We are thrilled to announce the release of the Topic Analysis Module in Communalytic, a computational social science research tool for studying online communities and discourse analysis.
The Topic Analysis Module can automatically identify and group together social media posts that are semantically similar and can be used to spot latent topics in a dataset (i.e., abstract topics that may not be directly observable from just reading the posts).
The module is entirely web-based and requires no programming skills to use. It is designed to help researchers make sense of their social media dataset without having to scroll through endless Excel files, read every post or even have prior knowledge about the content of the dataset.

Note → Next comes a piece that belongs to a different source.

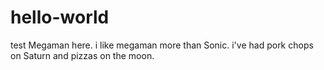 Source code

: # hello-world
test
Megaman here. i like megaman more than Sonic.
i've had pork chops on Saturn and pizzas on the moon.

The module uses sentence-transformer models from Hugging Face (a platform and community repository for sharing machine learning models) to transform human-readable textual data such as social media posts into computer-readable vectors of numbers known as embeddings.
To visualize the resulting embeddings, the module uses Nomic Atlas, a third-party tool that allows users to explore embeddings in a 2D multi-dimensional space, turning the vectors into an interactive topic map with automatic topic labels added to each grouping of posts. Posts that are located close to each other in a multi-dimensional space are considered semantically similar (i.e., similar in their meaning).

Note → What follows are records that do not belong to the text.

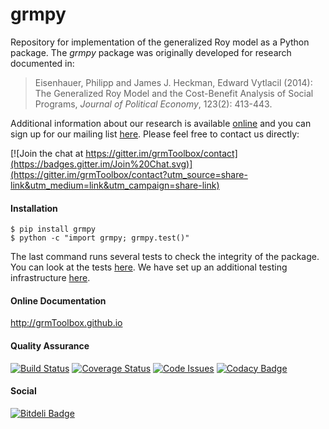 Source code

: # grmpy

Repository for implementation of the generalized Roy model as a Python package. The *grmpy* package was originally developed for research documented in: 

> Eisenhauer, Philipp and James J. Heckman, Edward Vytlacil (2014): The Generalized Roy Model and the Cost-Benefit Analysis of Social Programs, *Journal of Political Economy*, 123(2): 413-443.

Additional information about our research is available [online](http://www.policy-lab.org) and you can
sign up for our mailing list [here](http://eepurl.com/RStEH). Please feel free to contact us directly: 

[![Join the chat at https://gitter.im/grmToolbox/contact](https://badges.gitter.im/Join%20Chat.svg)](https://gitter.im/grmToolbox/contact?utm_source=share-link&utm_medium=link&utm_campaign=share-link)


#### Installation
 
    $ pip install grmpy
    $ python -c "import grmpy; grmpy.test()"

The last command runs several tests to check the integrity of the package. You can look at the tests [here](https://github.com/grmToolbox/package/blob/master/grmpy/tests/test.py). We have set up an additional testing infrastructure [here](https://github.com/grmToolbox/package/tree/master/testing).

#### Online Documentation

http://grmToolbox.github.io

#### Quality Assurance

[![Build Status](https://travis-ci.org/grmToolbox/package.svg?branch=master)](https://travis-ci.org/grmToolbox/grmToolbox)
[![Coverage Status](https://coveralls.io/repos/grmToolbox/package/badge.svg?branch=master&service=github)](https://coveralls.io/github/grmToolbox/package?branch=master)
[![Code Issues](http://www.quantifiedcode.com/api/v1/project/1e8ca992fa8c41ddaa4fa2b0b430b9d1/badge.svg)](http://www.quantifiedcode.com/app/project/1e8ca992fa8c41ddaa4fa2b0b430b9d1)
[![Codacy Badge](https://www.codacy.com/project/badge/926e8916847c433590ee5295d8144c76)](https://www.codacy.com/app/eisenhauer/grmToolbox_package)

#### Social

[![Bitdeli Badge](https://d2weczhvl823v0.cloudfront.net/grmToolbox/package/trend.png)](https://bitdeli.com/free "Bitdeli Badge")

Researchers have the option of using the suggested labels for each groupings or clusters of semantically similar posts in a dataset. However, researchers can also override the suggested labels and manually explore posts and relabel the clusters as desired. Once semantically similar posts are grouped and visualized, researchers can use the resulting topic map to examine their dataset and uncover latent topics.

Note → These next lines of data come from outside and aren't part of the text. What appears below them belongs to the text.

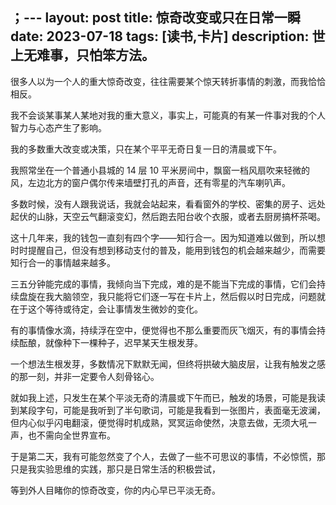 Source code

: ；---
layout: post
title: 惊奇改变或只在日常一瞬
date: 2023-07-18
tags: [读书,卡片]
description: 世上无难事，只怕笨方法。
---


很多人以为一个人的重大惊奇改变，往往需要某个惊天转折事情的刺激，而我恰恰相反。

我不会谈某事某人某地对我的重大意义，事实上，可能真的有某一件事对我的个人智力与心态产生了影响。

我的多数重大改变或决策，只在某个平平无奇日复一日的清晨或下午。

我照常坐在一个普通小县城的 14 层 10 平米房间中，飘窗一档风扇吹来轻微的风，左边北方的窗户偶尔传来墙壁打孔的声音，还有零星的汽车喇叭声。

多数时候，没有人跟我说话，我就会站起来，看看窗外的学校、密集的房子、远处起伏的山脉，天空云气翻滚变幻，然后跑去阳台收个衣服，或者去厨房搞杯茶喝。

这十几年来，我的钱包一直刻有四个字——知行合一。因为知道难以做到，所以想时时提醒自己，但没有想到移动支付的普及，能用到钱包的机会越来越少，而需要知行合一的事情越来越多。

三五分钟能完成的事情，我倾向当下完成，难的是不能当下完成的事情，它们会持续盘旋在我大脑领空，我只能将它们逐一写在卡片上，然后假以时日完成，问题就在于这个等待或待定，会让事情发生微妙的变化。

有的事情像水滴，持续浮在空中，便觉得也不那么重要而灰飞烟灭，有的事情会持续酝酿，就像种下一棵种子，迟早某天生根发芽。

一个想法生根发芽，多数情况下默默无闻，但终将拱破大脑皮层，让我有触发之感的那一刻，并非一定要令人刻骨铭心。

就如我上述，只发生在某个平淡无奇的清晨或下午而已，触发的场景，可能是我读到某段字句，可能是我听到了半句歌词，可能是我看到一张图片，表面毫无波澜，但内心似乎闪电翻滚，便觉得时机成熟，冥冥运命使然，决意去做，无须大吼一声，也不需向全世界宣布。

于是第二天，我有可能忽然变了个人，去做了一些不可思议的事情，不必惊慌，那只是我实验思维的实践，那只是日常生活的积极尝试，

等到外人目睹你的惊奇改变，你的内心早已平淡无奇。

If you are interested in learning more, here are a few helpful links to get you started with this new module in Communalytic:
About Communalytic

Communalytic is a computational social science research tool for studying online communities and discourse. It can collect, analyze, and visualize publicly available data from various social media platforms including Reddit, Telegram, YouTube, Facebook/Instagram (via CrowdTangle) and Twitter, or from a user-uploaded CSV file.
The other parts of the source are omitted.